História global da alimentação portuguesa

Autores

JOSÉ EDUARDO FRANCO (dir.) e ISABEL DRUMOND BRAGA (coord.)

Editora (Edição)

Temas e Debates (Abril, 2023)

Cotação

18/20

Recensão

O livro que José Eduardo Franco (n. 1969), na direcção, e Isabel Drumond Braga (n. 1965), na coordenação, agora deram à estampa, com este desígnio e esta amplitude, há muito que era desejado em Portugal, tendo semelhante pretensão de traçar uma História da Gastronomia Portuguesa sido já manifestada em anteriores ocasiões por parte de alguns escritores gastronómicos da nossa praça mas, infelizmente, nunca concretizada.

Até agora, a esta extraordinária edição pela Temas e Debates, que vem colmatar uma grande lacuna no conhecimento das influências culinárias em Portugal e no mundo. No texto de "Apresentação", Isabel Drumond Braga revela a dimensão do projecto: “Apresentam-se aos leitores cento e um textos de 69 autores, 59 nacionais e 10 estrangeiros de formação especializada, em momentos distintos das suas carreiras, que redigiram sínteses atualizadas, procurando mostrar os encontros, as trocas, as adaptações e as transformações, numa rede complexa em que se articulam análises micro e macro, que permitem compreender o impacto dos fenómenos gerais nos espaços mais circunscritos”.

Para a História e compreensão da alimentação portuguesa, foi adoptada uma análise de âmbito global, consentânea com o fenómeno que a alimentação representa no mundo, e não através de simples leituras lineares, centradas numa óptica nacional. De facto, só através de uma história global da alimentação portuguesa, focada numa perspectiva cultural, se conseguiria alcançar a verdadeira realidade dos cruzamentos que ao longo dos séculos ocorreram e que tanto impacto provocaram nos nosso hábitos alimentares.

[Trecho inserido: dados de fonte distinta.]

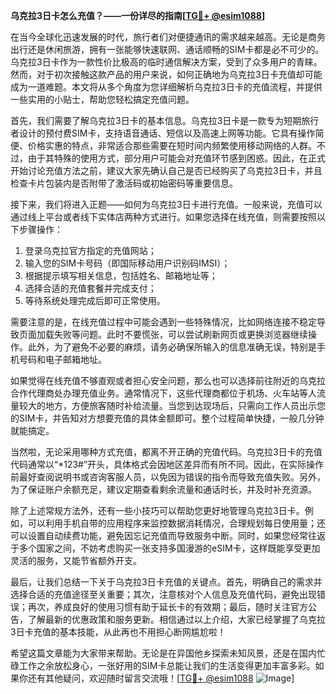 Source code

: **乌克拉3日卡怎么充值？——一份详尽的指南[[TG💪+ @esim1088](https://t.me/s/esim1088)]**

在当今全球化迅速发展的时代，旅行者们对便捷通讯的需求越来越高。无论是商务出行还是休闲旅游，拥有一张能够快速联网、通话顺畅的SIM卡都是必不可少的。乌克拉3日卡作为一款性价比极高的临时通信解决方案，受到了众多用户的青睐。然而，对于初次接触这款产品的用户来说，如何正确地为乌克拉3日卡充值却可能成为一道难题。本文将从多个角度为您详细解析乌克拉3日卡的充值流程，并提供一些实用的小贴士，帮助您轻松搞定充值问题。

首先，我们需要了解乌克拉3日卡的基本信息。乌克拉3日卡是一款专为短期旅行者设计的预付费SIM卡，支持语音通话、短信以及高速上网等功能。它具有操作简便、价格实惠的特点，非常适合那些需要在短时间内频繁使用移动网络的人群。不过，由于其特殊的使用方式，部分用户可能会对充值环节感到困惑。因此，在正式开始讨论充值方法之前，建议大家先确认自己是否已经购买了乌克拉3日卡，并且检查卡片包装内是否附带了激活码或初始密码等重要信息。

接下来，我们将进入正题——如何为乌克拉3日卡进行充值。一般来说，充值可以通过线上平台或者线下实体店两种方式进行。如果您选择在线充值，则需要按照以下步骤操作：

1. 登录乌克拉官方指定的充值网站；
2. 输入您的SIM卡号码（即国际移动用户识别码IMSI）；
3. 根据提示填写相关信息，包括姓名、邮箱地址等；
4. 选择合适的充值套餐并完成支付；
5. 等待系统处理完成后即可正常使用。

需要注意的是，在线充值过程中可能会遇到一些特殊情况，比如网络连接不稳定导致页面加载失败等问题。此时不要慌张，可以尝试刷新网页或更换浏览器继续操作。此外，为了避免不必要的麻烦，请务必确保所输入的信息准确无误，特别是手机号码和电子邮箱地址。

如果觉得在线充值不够直观或者担心安全问题，那么也可以选择前往附近的乌克拉合作代理商处办理充值业务。通常情况下，这些代理商都位于机场、火车站等人流量较大的地方，方便旅客随时补给流量。当您到达现场后，只需向工作人员出示您的SIM卡，并告知对方想要充值的具体金额即可。整个过程简单快捷，一般几分钟就能搞定。

当然啦，无论采用哪种方式充值，都离不开正确的充值代码。乌克拉3日卡的充值代码通常以“*123#”开头，具体格式会因地区差异而有所不同。因此，在实际操作前最好查阅说明书或咨询客服人员，以免因为错误的指令而导致充值失败。另外，为了保证账户余额充足，建议定期查看剩余流量和通话时长，并及时补充资源。

除了上述常规方法外，还有一些小技巧可以帮助您更好地管理乌克拉3日卡。例如，可以利用手机自带的应用程序来监控数据消耗情况，合理规划每日使用量；还可以设置自动续费功能，避免因忘记充值而导致服务中断。同时，如果您经常往返于多个国家之间，不妨考虑购买一张支持多国漫游的eSIM卡，这样既能享受更加灵活的服务，又能节省额外开支。

最后，让我们总结一下关于乌克拉3日卡充值的关键点。首先，明确自己的需求并选择合适的充值途径至关重要；其次，注意核对个人信息及充值代码，避免出现错误；再次，养成良好的使用习惯有助于延长卡的有效期；最后，随时关注官方公告，了解最新的优惠政策和服务更新。相信通过以上介绍，大家已经掌握了乌克拉3日卡充值的基本技能，从此再也不用担心断网尴尬啦！

希望这篇文章能为大家带来帮助。无论是在异国他乡探索未知风景，还是在国内忙碌工作之余放松身心，一张好用的SIM卡总能让我们的生活变得更加丰富多彩。如果你还有其他疑问，欢迎随时留言交流哦！[[TG💪+ @esim1088](https://t.me/s/esim1088) ![Image](https://i.postimg.cc/4NQfJmqS/Snipaste-2025-05-13-00-14-12.png)] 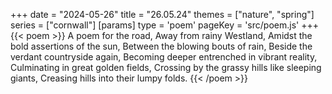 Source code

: +++
date = "2024-05-26"
title = "26.05.24"
themes = ["nature", "spring"]
series = ["cornwall"]
[params]
  type = 'poem'
  pageKey = 'src/poem.js'
+++
{{< poem >}}
A poem for the road,
Away from rainy Westland,
Amidst the bold assertions of the sun,
Between the blowing bouts of rain,
Beside the verdant countryside again,
Becoming deeper entrenched in vibrant reality,
Culminating in great golden fields,
Crossing by the grassy hills like sleeping giants,
Creasing hills into their lumpy folds.
{{< /poem >}}
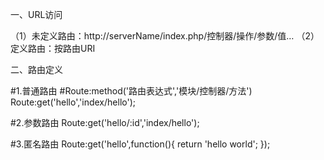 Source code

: 一、URL访问

（1）未定义路由：http://serverName/index.php/控制器/操作/参数/值…
（2）定义路由：按路由URI

二、路由定义

#1.普通路由
#Route:method('路由表达式','模块/控制器/方法')
Route:get('hello','index/hello');

#2.参数路由
Route:get('hello/:id','index/hello');

#3.匿名路由
Route:get('hello',function(){
    return 'hello world';
});
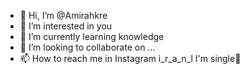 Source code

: - 👋 Hi, I’m @Amirahkre
- 👀 I’m interested in you
- 🌱 I’m currently learning knowledge 
- 💞️ I’m looking to collaborate on ...
- 📫 How to reach me in Instagram  i_r_a_n_l
I'm single🤔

“Inúmeros estudiosos apontam que dois elementos fundamentais compõem a bagagem das pessoas que se deslocam: a língua e a cozinha maternas” (p.141). Temas que vão desde a formação de Portugal, século XII (pão, mel, queijo), até ao século XXI (batata, produtos DOP, produtos IGP, dieta mediterrânica, entre tantos outros), explorados através de questões relacionadas com a alimentação portuguesa, com os alimentos, mas também onde são abordados os utensílios, os métodos de conservação ou as técnicas culinárias, as influências portuguesas no mundo mas também as influências estrangeiras ocorridas em Portugal.

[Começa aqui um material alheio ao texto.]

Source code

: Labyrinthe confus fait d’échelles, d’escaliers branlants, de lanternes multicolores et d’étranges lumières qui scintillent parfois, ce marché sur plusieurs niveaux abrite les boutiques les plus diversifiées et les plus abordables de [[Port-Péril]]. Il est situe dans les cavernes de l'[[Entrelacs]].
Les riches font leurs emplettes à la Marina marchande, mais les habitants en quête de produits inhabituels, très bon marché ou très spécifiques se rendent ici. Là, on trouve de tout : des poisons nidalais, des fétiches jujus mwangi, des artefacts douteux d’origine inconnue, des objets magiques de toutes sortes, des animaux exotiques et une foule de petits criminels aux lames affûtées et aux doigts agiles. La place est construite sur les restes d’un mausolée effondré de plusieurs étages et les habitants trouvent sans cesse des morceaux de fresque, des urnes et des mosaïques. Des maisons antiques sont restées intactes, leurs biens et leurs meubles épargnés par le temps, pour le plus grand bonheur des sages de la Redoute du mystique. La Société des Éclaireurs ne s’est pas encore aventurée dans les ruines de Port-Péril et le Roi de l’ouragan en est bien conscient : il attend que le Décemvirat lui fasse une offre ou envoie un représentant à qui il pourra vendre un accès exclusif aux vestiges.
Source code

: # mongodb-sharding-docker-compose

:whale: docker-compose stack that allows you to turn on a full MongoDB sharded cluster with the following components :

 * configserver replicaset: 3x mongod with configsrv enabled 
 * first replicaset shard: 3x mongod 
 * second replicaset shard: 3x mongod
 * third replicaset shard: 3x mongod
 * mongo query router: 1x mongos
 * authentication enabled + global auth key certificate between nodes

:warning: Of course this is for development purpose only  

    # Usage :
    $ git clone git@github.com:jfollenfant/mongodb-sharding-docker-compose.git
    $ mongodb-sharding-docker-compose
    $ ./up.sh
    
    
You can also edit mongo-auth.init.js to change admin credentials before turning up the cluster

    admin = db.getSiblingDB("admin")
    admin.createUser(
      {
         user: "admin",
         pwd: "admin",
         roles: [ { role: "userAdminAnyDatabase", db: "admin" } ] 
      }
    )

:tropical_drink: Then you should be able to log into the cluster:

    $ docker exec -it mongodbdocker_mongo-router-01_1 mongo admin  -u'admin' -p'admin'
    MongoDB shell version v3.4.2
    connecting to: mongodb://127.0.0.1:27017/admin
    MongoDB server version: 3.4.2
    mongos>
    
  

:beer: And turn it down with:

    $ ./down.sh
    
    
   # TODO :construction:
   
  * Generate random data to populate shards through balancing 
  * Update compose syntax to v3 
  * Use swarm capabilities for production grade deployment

A influência de produtos como o café, o cacau ou o chocolate, o que se comia nas mesas reais mas também na alimentação dos pobres e dos famintos mas também um olhar sobre a implementação de matadouros municipais ou as questões relacionadas com a segurança sanitárias, a importância da diplomacia e o conhecimento dos hábitos alimentares de várias cortes, uma vez que a comida assumia um papel relevante nas relações internacionais, numa visão abrangente e bastante acutilante.

A globalização iniciada no século XVI irá trazer para a nossa mesa e campos agrícolas muitos produtos que hoje fazem parte da nossa identidade culinária, como o milho, o feijão, o tomate, a batata, entre muitos outros. “O reino de Portugal, tal como o de Castela, através das viagens marítimas dos séculos XV e XVI, foi pioneiro da globalização”, contribuindo para novas combinações culinárias e novos sabores, metamorfoseando as velhas práticas das suas cozinhas ancestrais. “Portugueses e castelhanos encontraram novos produtos em África, na Ásia e na América – alguns dos quais vieram posteriormente a ser explorados por outros europeus – conduziram-nos para a Europa e levaram-nos igualmente para outros espaços, por exemplo, transportando os de África e da Ásia para a América e os da Europa para esses continentes”.

Embora este excerto seja sobre a presença dos portugueses no Brasil, o mesmo se aplica por onde quer que os portugueses tenham andado: “Além dos alimentos, o português trouxe o seu conhecimento e técnicas culinárias, seja nos procedimentos de cocção - assar, cozer, guisar, refogar, grelhar e pilar - nos métodos de temperar e de conservar os alimentos - com adição de sal ou de açúcar e de fumeiro – nos artefactos de preparo e consumo – caldeirões, tachos de cobre, formas de bolo, de diversos formatos - e nas receitas culinárias” (pp.111-112).

O livro apresenta-se com um design sóbrio e elegante, algo a que o designer António Rochinha Diogo já nos habituou no seu trabalho, e que muito contribui para uma leitura prazenteira. Capítulos curtos, com o essencial sobre as temáticas em apreço, oferecendo uma panorâmica assaz abrangente, sem deixar de lado alguns dos formalismos da academia mas ideal para alcançar o público em geral, permitindo a qualquer leigo ou curioso na matéria compreender com facilidade o que fomos comendo ao longo dos séculos para aqui chegarmos e sermos como somos neste gosto tão nosso de nos sentarmos à mesa e brindarmos à vida.

Especialmente indicado para as bibliotecas de todos aqueles que se interessam pela História da Alimentação, seja ela nacional ou internacional, ou que simplesmente sintam curiosidade sobre estas coisas do comer e do beber.

Eis um livro para se ir degustando devagarinho, apreendendo todos os sabores que estas aventuras globais culinariamente nos proporcionaram. Por isso mesmo, e muito mais, este livro merece não só ser objecto de grandes honrarias como também de singelos brindes: Hip, hip, hurra!